Extracted data entries:
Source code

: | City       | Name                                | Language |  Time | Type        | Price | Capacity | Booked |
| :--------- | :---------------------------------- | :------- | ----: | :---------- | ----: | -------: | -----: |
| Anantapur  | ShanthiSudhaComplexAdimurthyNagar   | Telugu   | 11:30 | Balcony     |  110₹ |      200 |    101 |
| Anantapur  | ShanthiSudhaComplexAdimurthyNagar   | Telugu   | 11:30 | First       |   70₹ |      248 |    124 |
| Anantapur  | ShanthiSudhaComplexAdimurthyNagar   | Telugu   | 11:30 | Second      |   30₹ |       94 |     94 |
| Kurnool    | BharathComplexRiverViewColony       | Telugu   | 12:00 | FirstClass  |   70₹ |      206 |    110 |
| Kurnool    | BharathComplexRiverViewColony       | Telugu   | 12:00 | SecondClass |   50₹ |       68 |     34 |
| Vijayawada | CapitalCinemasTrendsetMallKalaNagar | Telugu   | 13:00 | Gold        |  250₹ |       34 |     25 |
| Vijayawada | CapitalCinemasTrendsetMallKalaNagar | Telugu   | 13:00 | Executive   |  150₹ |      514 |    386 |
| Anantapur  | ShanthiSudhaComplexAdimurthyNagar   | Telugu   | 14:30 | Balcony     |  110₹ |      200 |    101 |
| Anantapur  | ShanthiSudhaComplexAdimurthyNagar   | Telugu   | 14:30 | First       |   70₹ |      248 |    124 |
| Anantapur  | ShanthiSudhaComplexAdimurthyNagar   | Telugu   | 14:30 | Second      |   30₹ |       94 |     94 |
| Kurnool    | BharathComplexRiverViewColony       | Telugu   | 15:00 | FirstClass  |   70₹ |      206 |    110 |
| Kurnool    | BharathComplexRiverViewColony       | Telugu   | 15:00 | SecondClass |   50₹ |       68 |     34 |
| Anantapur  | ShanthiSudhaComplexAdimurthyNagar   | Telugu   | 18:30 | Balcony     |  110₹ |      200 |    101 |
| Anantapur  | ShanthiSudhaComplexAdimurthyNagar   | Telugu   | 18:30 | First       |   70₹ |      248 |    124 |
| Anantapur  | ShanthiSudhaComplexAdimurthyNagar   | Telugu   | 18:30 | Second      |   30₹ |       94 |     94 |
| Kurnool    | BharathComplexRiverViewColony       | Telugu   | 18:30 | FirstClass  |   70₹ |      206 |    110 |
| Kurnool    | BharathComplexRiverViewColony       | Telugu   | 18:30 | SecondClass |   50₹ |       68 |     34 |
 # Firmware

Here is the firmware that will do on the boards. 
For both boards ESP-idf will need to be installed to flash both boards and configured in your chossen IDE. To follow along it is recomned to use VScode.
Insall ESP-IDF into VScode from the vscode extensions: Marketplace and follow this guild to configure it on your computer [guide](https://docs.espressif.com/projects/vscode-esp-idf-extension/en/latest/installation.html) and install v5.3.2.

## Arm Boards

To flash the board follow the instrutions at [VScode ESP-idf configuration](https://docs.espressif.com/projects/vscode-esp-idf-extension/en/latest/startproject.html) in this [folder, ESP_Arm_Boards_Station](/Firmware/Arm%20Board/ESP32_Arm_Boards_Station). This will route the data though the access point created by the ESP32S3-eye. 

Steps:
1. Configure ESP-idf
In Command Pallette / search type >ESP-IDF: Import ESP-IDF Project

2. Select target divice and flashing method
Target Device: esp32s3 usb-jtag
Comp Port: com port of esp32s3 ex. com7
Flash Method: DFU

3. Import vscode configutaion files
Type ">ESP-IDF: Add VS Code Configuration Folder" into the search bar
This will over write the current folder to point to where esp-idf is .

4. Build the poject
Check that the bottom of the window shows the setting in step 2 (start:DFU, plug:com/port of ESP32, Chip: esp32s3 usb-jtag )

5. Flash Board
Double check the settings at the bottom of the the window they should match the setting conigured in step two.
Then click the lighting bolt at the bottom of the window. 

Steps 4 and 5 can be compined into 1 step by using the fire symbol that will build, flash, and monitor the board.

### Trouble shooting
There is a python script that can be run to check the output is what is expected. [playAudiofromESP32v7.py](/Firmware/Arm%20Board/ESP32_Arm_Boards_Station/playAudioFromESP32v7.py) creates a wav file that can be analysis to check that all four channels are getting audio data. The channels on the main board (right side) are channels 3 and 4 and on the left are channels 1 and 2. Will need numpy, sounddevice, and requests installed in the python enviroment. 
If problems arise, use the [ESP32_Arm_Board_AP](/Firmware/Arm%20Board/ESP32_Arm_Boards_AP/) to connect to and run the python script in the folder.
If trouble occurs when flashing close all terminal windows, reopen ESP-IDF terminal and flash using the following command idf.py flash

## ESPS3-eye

## THE PROBLEM
Look back at the data above. Transcribe exactly the lines starting at the line that contains "13:00 | Gold" and ending at the line that contains "14:30 | Balcony".

## EXERCISE RESULT
| Vijayawada | CapitalCinemasTrendsetMallKalaNagar | Telugu   | 13:00 | Gold        |  250₹ |       34 |     25 |
| Vijayawada | CapitalCinemasTrendsetMallKalaNagar | Telugu   | 13:00 | Executive   |  150₹ |      514 |    386 |
| Anantapur  | ShanthiSudhaComplexAdimurthyNagar   | Telugu   | 14:30 | Balcony     |  110₹ |      200 |    101 |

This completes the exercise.